By Graham Acreman
To be a great business leader, you need to learn to delegate effectively. In the early stages of a business, owners often wear many hats: sales, management, finance, marketing, and everything in between. But as your company grows and its needs become more complex, balancing all these tasks becomes more challenging.
As a business owner, you're proud of what you've accomplished and you should be. But if you're too busy focusing on the micro aspects of your operation, it will hamper your ability to grow. If you insist on having a hand in every aspect of your business you’ll spread yourself too thin. You will ultimately become the bottleneck in your own business. I see this all the time.
At a certain point, you need to let go of some responsibilities to free up time for more valuable tasks. If you keep trying to do everything yourself, you will never achieve your full growth potential. Time is a finite resource and you need to use it strategically.
A Gallup study identified delegation as a key driver of business growth and expansion. Entrepreneurs with a high delegator talent performed better, generated greater revenue, and created more jobs than their peers with low delegator talent. More importantly, delegation, just like any business skill, can be learned.
If that's the case, why don't more business owners delegate authority?
The same study showed that only 1 in 4 entrepreneurs exhibited high levels of delegator talent. Many leaders understand that they should delegate but fail to do so.
One of the top reasons why leaders fail to delegate is that they think they can do the job better themselves. While this may be true, it’s because they have much more experience. But a business should be bigger than one individual.
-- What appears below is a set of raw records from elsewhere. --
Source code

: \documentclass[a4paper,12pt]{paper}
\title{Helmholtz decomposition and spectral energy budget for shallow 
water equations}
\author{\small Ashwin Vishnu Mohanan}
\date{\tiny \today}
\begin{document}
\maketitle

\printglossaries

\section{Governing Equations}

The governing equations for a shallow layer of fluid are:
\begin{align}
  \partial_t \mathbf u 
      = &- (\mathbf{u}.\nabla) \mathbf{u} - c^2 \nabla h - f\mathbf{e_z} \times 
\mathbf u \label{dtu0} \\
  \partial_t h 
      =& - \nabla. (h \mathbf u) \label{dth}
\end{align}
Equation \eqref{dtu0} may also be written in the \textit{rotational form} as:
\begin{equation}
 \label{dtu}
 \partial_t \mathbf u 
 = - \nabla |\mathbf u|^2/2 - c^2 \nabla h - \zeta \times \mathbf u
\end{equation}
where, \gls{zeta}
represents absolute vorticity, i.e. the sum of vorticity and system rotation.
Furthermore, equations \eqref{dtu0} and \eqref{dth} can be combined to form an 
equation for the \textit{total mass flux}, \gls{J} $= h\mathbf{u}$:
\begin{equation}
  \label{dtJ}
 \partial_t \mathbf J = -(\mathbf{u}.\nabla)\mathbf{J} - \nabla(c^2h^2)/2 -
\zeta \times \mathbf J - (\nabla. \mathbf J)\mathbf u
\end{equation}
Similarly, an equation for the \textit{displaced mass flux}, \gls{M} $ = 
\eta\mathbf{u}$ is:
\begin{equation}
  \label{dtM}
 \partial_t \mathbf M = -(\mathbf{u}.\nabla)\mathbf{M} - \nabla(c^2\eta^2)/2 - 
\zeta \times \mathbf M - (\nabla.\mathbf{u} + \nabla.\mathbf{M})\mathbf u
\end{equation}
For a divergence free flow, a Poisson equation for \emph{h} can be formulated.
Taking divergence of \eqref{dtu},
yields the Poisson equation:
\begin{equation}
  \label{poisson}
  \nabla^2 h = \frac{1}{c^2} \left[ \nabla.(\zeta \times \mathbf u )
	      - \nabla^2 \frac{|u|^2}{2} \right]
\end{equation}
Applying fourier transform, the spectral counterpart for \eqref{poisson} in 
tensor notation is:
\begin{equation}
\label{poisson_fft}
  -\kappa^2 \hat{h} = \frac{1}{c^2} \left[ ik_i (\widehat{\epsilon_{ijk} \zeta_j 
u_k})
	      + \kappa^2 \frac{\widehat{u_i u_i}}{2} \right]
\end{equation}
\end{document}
You have to look at the bigger picture. For the entire company to grow, you need to give your team members the opportunity to learn.
Of course, that doesn't mean your job ends once you've assigned responsibilities to others. People learn by doing, and you can provide valuable coaching and feedback to them as they progress. Use your freed-up time to teach and empower your employees so that they can help your business grow.
Your own behavior won't change overnight. But if you're ready to become a more effective delegator, these strategies should lead you to the right path.
1) Admit your limitations
Entrepreneurs who fail to delegate can get lost in the minutiae of running a business. There are only so many hours in a day, and wouldn’t you rather spend your time improving your company than chasing after minor tasks.
A good delegator knows they can't or shouldn't do everything themselves. Even Bill Gates conceded that he couldn't run Microsoft by himself and delegated marketing to Steve Ballmer. This decision allowed Microsoft to out-maneuver its rivals in its early days.
You should be willing to assign tasks and delegate responsibility to team members you trust. This way, you get to focus on high-level strategy and business growth.
2) Help employees learn and understand
One reason why many leaders are hesitant to delegate is a lack of confidence in their team members. Simply put, they don't trust them to do the job properly. One way to mitigate that concern is to be willing to help them learn and and understand the impact that their role has on the success of the company.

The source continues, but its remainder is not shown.